Task details: What is needed is an exact copy of all the lines below.

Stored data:
—————

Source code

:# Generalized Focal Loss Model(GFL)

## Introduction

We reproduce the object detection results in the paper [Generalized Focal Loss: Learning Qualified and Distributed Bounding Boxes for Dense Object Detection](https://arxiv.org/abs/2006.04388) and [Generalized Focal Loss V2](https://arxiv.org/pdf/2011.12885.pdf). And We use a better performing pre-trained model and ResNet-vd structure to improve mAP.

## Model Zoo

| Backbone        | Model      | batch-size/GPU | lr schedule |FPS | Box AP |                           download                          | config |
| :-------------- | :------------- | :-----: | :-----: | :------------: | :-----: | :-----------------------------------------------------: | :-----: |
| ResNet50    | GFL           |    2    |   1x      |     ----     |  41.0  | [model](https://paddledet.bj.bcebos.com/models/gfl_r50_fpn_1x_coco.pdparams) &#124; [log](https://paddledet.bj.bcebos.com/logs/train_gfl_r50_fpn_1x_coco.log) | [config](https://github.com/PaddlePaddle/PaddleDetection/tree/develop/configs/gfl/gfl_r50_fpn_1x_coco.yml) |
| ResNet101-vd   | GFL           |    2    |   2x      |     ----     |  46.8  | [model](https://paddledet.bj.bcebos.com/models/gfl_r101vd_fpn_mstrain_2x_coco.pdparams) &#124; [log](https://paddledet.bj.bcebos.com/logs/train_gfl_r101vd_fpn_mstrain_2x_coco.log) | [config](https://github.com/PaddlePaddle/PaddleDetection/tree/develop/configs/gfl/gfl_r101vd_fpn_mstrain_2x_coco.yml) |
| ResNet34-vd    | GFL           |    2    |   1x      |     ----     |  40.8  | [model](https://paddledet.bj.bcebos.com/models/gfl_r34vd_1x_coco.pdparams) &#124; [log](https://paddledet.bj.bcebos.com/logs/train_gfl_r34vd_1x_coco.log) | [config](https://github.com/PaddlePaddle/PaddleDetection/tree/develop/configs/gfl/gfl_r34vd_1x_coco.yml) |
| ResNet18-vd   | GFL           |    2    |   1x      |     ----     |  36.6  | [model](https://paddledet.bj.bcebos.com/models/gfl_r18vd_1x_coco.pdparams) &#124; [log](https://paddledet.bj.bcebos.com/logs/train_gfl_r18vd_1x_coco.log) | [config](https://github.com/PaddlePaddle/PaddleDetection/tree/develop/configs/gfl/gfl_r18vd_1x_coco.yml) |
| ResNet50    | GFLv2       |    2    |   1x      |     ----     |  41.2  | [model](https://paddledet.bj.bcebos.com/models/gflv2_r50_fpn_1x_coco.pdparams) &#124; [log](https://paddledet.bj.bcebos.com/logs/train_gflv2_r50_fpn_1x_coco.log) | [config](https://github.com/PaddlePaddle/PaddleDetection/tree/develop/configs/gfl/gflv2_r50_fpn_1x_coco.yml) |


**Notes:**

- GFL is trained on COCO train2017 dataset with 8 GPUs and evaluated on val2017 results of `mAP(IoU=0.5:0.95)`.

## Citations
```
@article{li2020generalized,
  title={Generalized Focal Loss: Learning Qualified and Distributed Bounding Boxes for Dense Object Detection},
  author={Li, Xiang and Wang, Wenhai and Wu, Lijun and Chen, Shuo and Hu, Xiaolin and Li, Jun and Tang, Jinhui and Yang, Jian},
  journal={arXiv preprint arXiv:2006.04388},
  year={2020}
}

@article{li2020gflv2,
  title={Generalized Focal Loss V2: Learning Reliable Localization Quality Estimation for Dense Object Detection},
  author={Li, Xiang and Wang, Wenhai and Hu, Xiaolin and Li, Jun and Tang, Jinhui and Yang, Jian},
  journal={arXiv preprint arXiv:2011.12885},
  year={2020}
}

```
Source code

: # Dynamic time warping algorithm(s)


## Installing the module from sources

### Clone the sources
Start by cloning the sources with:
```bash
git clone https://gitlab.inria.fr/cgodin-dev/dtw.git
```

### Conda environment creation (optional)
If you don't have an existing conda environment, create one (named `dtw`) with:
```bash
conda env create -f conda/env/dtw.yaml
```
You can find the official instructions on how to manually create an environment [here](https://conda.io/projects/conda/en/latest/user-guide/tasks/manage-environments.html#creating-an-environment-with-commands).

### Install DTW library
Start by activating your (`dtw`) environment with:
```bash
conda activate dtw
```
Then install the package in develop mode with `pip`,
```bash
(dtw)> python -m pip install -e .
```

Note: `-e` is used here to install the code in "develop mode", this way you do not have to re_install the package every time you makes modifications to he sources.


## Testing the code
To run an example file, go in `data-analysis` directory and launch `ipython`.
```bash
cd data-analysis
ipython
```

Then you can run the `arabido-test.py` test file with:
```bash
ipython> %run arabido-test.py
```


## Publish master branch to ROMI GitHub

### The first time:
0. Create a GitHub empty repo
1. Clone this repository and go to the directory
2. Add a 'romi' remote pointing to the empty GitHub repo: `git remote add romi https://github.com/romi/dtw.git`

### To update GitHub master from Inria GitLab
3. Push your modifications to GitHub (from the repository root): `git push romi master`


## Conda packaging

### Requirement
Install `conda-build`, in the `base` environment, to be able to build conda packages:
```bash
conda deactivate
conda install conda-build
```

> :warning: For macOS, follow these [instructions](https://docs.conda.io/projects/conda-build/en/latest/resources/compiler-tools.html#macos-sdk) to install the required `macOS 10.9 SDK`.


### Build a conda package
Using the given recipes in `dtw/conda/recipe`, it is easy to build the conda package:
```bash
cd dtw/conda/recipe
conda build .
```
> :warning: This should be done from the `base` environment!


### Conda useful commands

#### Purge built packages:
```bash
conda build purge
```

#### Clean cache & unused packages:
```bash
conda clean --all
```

—————

Written answer:
Source code

:# Generalized Focal Loss Model(GFL)

## Introduction

We reproduce the object detection results in the paper [Generalized Focal Loss: Learning Qualified and Distributed Bounding Boxes for Dense Object Detection](https://arxiv.org/abs/2006.04388) and [Generalized Focal Loss V2](https://arxiv.org/pdf/2011.12885.pdf). And We use a better performing pre-trained model and ResNet-vd structure to improve mAP.

## Model Zoo

| Backbone        | Model      | batch-size/GPU | lr schedule |FPS | Box AP |                           download                          | config |
| :-------------- | :------------- | :-----: | :-----: | :------------: | :-----: | :-----------------------------------------------------: | :-----: |
| ResNet50    | GFL           |    2    |   1x      |     ----     |  41.0  | [model](https://paddledet.bj.bcebos.com/models/gfl_r50_fpn_1x_coco.pdparams) &#124; [log](https://paddledet.bj.bcebos.com/logs/train_gfl_r50_fpn_1x_coco.log) | [config](https://github.com/PaddlePaddle/PaddleDetection/tree/develop/configs/gfl/gfl_r50_fpn_1x_coco.yml) |
| ResNet101-vd   | GFL           |    2    |   2x      |     ----     |  46.8  | [model](https://paddledet.bj.bcebos.com/models/gfl_r101vd_fpn_mstrain_2x_coco.pdparams) &#124; [log](https://paddledet.bj.bcebos.com/logs/train_gfl_r101vd_fpn_mstrain_2x_coco.log) | [config](https://github.com/PaddlePaddle/PaddleDetection/tree/develop/configs/gfl/gfl_r101vd_fpn_mstrain_2x_coco.yml) |
| ResNet34-vd    | GFL           |    2    |   1x      |     ----     |  40.8  | [model](https://paddledet.bj.bcebos.com/models/gfl_r34vd_1x_coco.pdparams) &#124; [log](https://paddledet.bj.bcebos.com/logs/train_gfl_r34vd_1x_coco.log) | [config](https://github.com/PaddlePaddle/PaddleDetection/tree/develop/configs/gfl/gfl_r34vd_1x_coco.yml) |
| ResNet18-vd   | GFL           |    2    |   1x      |     ----     |  36.6  | [model](https://paddledet.bj.bcebos.com/models/gfl_r18vd_1x_coco.pdparams) &#124; [log](https://paddledet.bj.bcebos.com/logs/train_gfl_r18vd_1x_coco.log) | [config](https://github.com/PaddlePaddle/PaddleDetection/tree/develop/configs/gfl/gfl_r18vd_1x_coco.yml) |
| ResNet50    | GFLv2       |    2    |   1x      |     ----     |  41.2  | [model](https://paddledet.bj.bcebos.com/models/gflv2_r50_fpn_1x_coco.pdparams) &#124; [log](https://paddledet.bj.bcebos.com/logs/train_gflv2_r50_fpn_1x_coco.log) | [config](https://github.com/PaddlePaddle/PaddleDetection/tree/develop/configs/gfl/gflv2_r50_fpn_1x_coco.yml) |


**Notes:**

- GFL is trained on COCO train2017 dataset with 8 GPUs and evaluated on val2017 results of `mAP(IoU=0.5:0.95)`.

## Citations
```
@article{li2020generalized,
  title={Generalized Focal Loss: Learning Qualified and Distributed Bounding Boxes for Dense Object Detection},
  author={Li, Xiang and Wang, Wenhai and Wu, Lijun and Chen, Shuo and Hu, Xiaolin and Li, Jun and Tang, Jinhui and Yang, Jian},
  journal={arXiv preprint arXiv:2006.04388},
  year={2020}
}

@article{li2020gflv2,
  title={Generalized Focal Loss V2: Learning Reliable Localization Quality Estimation for Dense Object Detection},
  author={Li, Xiang and Wang, Wenhai and Hu, Xiaolin and Li, Jun and Tang, Jinhui and Yang, Jian},
  journal={arXiv preprint arXiv:2011.12885},
  year={2020}
}

```
Source code

: # Dynamic time warping algorithm(s)


## Installing the module from sources

### Clone the sources
Start by cloning the sources with:
```bash
git clone https://gitlab.inria.fr/cgodin-dev/dtw.git
```

### Conda environment creation (optional)
If you don't have an existing conda environment, create one (named `dtw`) with:
```bash
conda env create -f conda/env/dtw.yaml
```
You can find the official instructions on how to manually create an environment [here](https://conda.io/projects/conda/en/latest/user-guide/tasks/manage-environments.html#creating-an-environment-with-commands).

### Install DTW library
Start by activating your (`dtw`) environment with:
```bash
conda activate dtw
```
Then install the package in develop mode with `pip`,
```bash
(dtw)> python -m pip install -e .
```

Note: `-e` is used here to install the code in "develop mode", this way you do not have to re_install the package every time you makes modifications to he sources.


## Testing the code
To run an example file, go in `data-analysis` directory and launch `ipython`.
```bash
cd data-analysis
ipython
```

Then you can run the `arabido-test.py` test file with:
```bash
ipython> %run arabido-test.py
```


## Publish master branch to ROMI GitHub

### The first time:
0. Create a GitHub empty repo
1. Clone this repository and go to the directory
2. Add a 'romi' remote pointing to the empty GitHub repo: `git remote add romi https://github.com/romi/dtw.git`

### To update GitHub master from Inria GitLab
3. Push your modifications to GitHub (from the repository root): `git push romi master`


## Conda packaging

### Requirement
Install `conda-build`, in the `base` environment, to be able to build conda packages:
```bash
conda deactivate
conda install conda-build
```

> :warning: For macOS, follow these [instructions](https://docs.conda.io/projects/conda-build/en/latest/resources/compiler-tools.html#macos-sdk) to install the required `macOS 10.9 SDK`.


### Build a conda package
Using the given recipes in `dtw/conda/recipe`, it is easy to build the conda package:
```bash
cd dtw/conda/recipe
conda build .
```
> :warning: This should be done from the `base` environment!


### Conda useful commands

#### Purge built packages:
```bash
conda build purge
```

#### Clean cache & unused packages:
```bash
conda clean --all
```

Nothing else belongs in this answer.